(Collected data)

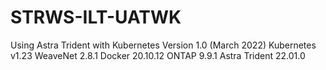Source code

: # STRWS-ILT-UATWK
Using Astra Trident with Kubernetes
Version 1.0 (March 2022)
Kubernetes v1.23 
WeaveNet 2.8.1
Docker 20.10.12
ONTAP 9.9.1
Astra Trident 22.01.0

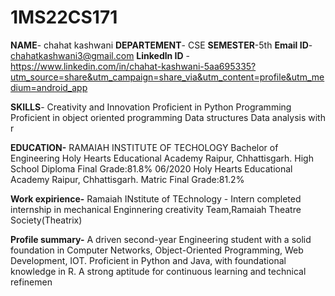 # 1MS22CS171
**NAME**- chahat kashwani
**DEPARTEMENT**- CSE
**SEMESTER**-5th
**Email ID**- chahatkashwani3@gmail.com
**Linkedln ID** -https://www.linkedin.com/in/chahat-kashwani-5aa695335?utm_source=share&utm_campaign=share_via&utm_content=profile&utm_medium=android_app

**SKILLS**- 
Creativity and Innovation
Proficient in Python Programming
 Proficient in object oriented programming
 Data structures
 Data analysis with r

 

**EDUCATION-**
RAMAIAH INSTITUTE OF TECHOLOGY
Bachelor of Engineering
Holy Hearts Educational Academy
Raipur, Chhattisgarh.
High School Diploma
Final Grade:81.8%
06/2020
Holy Hearts Educational Academy
Raipur, Chhattisgarh.
Matric
Final Grade:81.2%
 
 
**Work expirience-**
Ramaiah INstitute of TEchnology - Intern 
completed internship in mechanical Enginnering
creativity Team,Ramaiah Theatre Society(Theatrix)

**Profile summary-** 
A driven second-year Engineering student with a solid foundation in
Computer Networks, Object-Oriented Programming, Web
Development, IOT. Proficient in Python and Java, with foundational
knowledge in R. A strong aptitude for continuous learning and technical
refinemen
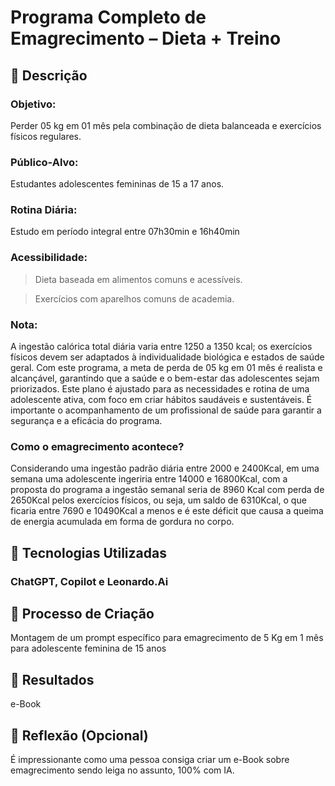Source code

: # Programa Completo de Emagrecimento – Dieta + Treino

## 📒 Descrição
### Objetivo:
Perder 05 kg em 01 mês pela combinação de dieta balanceada e exercícios físicos regulares.
### Público-Alvo: 
Estudantes adolescentes femininas de 15 a 17 anos.
### Rotina Diária: 
Estudo em período integral entre 07h30min e 16h40min
### Acessibilidade:
> Dieta baseada em alimentos comuns e acessíveis.

> Exercícios com aparelhos comuns de academia.
### Nota:
A ingestão calórica total diária varia entre 1250 a 1350 kcal; os exercícios físicos devem ser adaptados à individualidade biológica e estados de saúde geral.
Com este programa, a meta de perda de 05 kg em 01 mês é realista e alcançável, garantindo que a saúde e o bem-estar das adolescentes sejam priorizados. Este plano é ajustado para as necessidades e rotina de uma adolescente ativa, com foco em criar hábitos saudáveis e sustentáveis. É importante o acompanhamento de um profissional de saúde para garantir a segurança e a eficácia do programa.

### Como o emagrecimento acontece?
Considerando uma ingestão padrão diária entre 2000 e 2400Kcal, em uma semana uma adolescente ingeriria entre 14000 e 16800Kcal, com a proposta do programa a ingestão semanal seria de 8960 Kcal com perda de 2650Kcal pelos exercícios físicos, ou seja, um saldo de 6310Kcal, o que ficaria entre 7690 e 10490Kcal a menos e é este déficit que causa a queima de energia acumulada em forma de gordura no corpo.

## 🤖 Tecnologias Utilizadas
### ChatGPT, Copilot e Leonardo.Ai

## 🧐 Processo de Criação
Montagem de um prompt específico para emagrecimento de 5 Kg em 1 mês para adolescente feminina de 15 anos

## 🚀 Resultados
e-Book

## 💭 Reflexão (Opcional)
É impressionante como uma pessoa consiga criar um e-Book sobre emagrecimento sendo leiga no assunto, 100% com IA.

Exercise instructions: Copy exactly, and copy nothing else: the lines from the start of the data above through the line that holds "### Como o emagrecimento acontece?". The pictures stay out.

Response to this exercise:
Source code

: # STRWS-ILT-UATWK
Using Astra Trident with Kubernetes
Version 1.0 (March 2022)
Kubernetes v1.23 
WeaveNet 2.8.1
Docker 20.10.12
ONTAP 9.9.1
Astra Trident 22.01.0

 # 1MS22CS171
**NAME**- chahat kashwani
**DEPARTEMENT**- CSE
**SEMESTER**-5th
**Email ID**- chahatkashwani3@gmail.com
**Linkedln ID** -https://www.linkedin.com/in/chahat-kashwani-5aa695335?utm_source=share&utm_campaign=share_via&utm_content=profile&utm_medium=android_app

**SKILLS**- 
Creativity and Innovation
Proficient in Python Programming
 Proficient in object oriented programming
 Data structures
 Data analysis with r

 

**EDUCATION-**
RAMAIAH INSTITUTE OF TECHOLOGY
Bachelor of Engineering
Holy Hearts Educational Academy
Raipur, Chhattisgarh.
High School Diploma
Final Grade:81.8%
06/2020
Holy Hearts Educational Academy
Raipur, Chhattisgarh.
Matric
Final Grade:81.2%
 
 
**Work expirience-**
Ramaiah INstitute of TEchnology - Intern 
completed internship in mechanical Enginnering
creativity Team,Ramaiah Theatre Society(Theatrix)

**Profile summary-** 
A driven second-year Engineering student with a solid foundation in
Computer Networks, Object-Oriented Programming, Web
Development, IOT. Proficient in Python and Java, with foundational
knowledge in R. A strong aptitude for continuous learning and technical
refinemen
Source code

: # Programa Completo de Emagrecimento – Dieta + Treino

## 📒 Descrição
### Objetivo:
Perder 05 kg em 01 mês pela combinação de dieta balanceada e exercícios físicos regulares.
### Público-Alvo: 
Estudantes adolescentes femininas de 15 a 17 anos.
### Rotina Diária: 
Estudo em período integral entre 07h30min e 16h40min
### Acessibilidade:
> Dieta baseada em alimentos comuns e acessíveis.

> Exercícios com aparelhos comuns de academia.
### Nota:
A ingestão calórica total diária varia entre 1250 a 1350 kcal; os exercícios físicos devem ser adaptados à individualidade biológica e estados de saúde geral.
Com este programa, a meta de perda de 05 kg em 01 mês é realista e alcançável, garantindo que a saúde e o bem-estar das adolescentes sejam priorizados. Este plano é ajustado para as necessidades e rotina de uma adolescente ativa, com foco em criar hábitos saudáveis e sustentáveis. É importante o acompanhamento de um profissional de saúde para garantir a segurança e a eficácia do programa.

### Como o emagrecimento acontece?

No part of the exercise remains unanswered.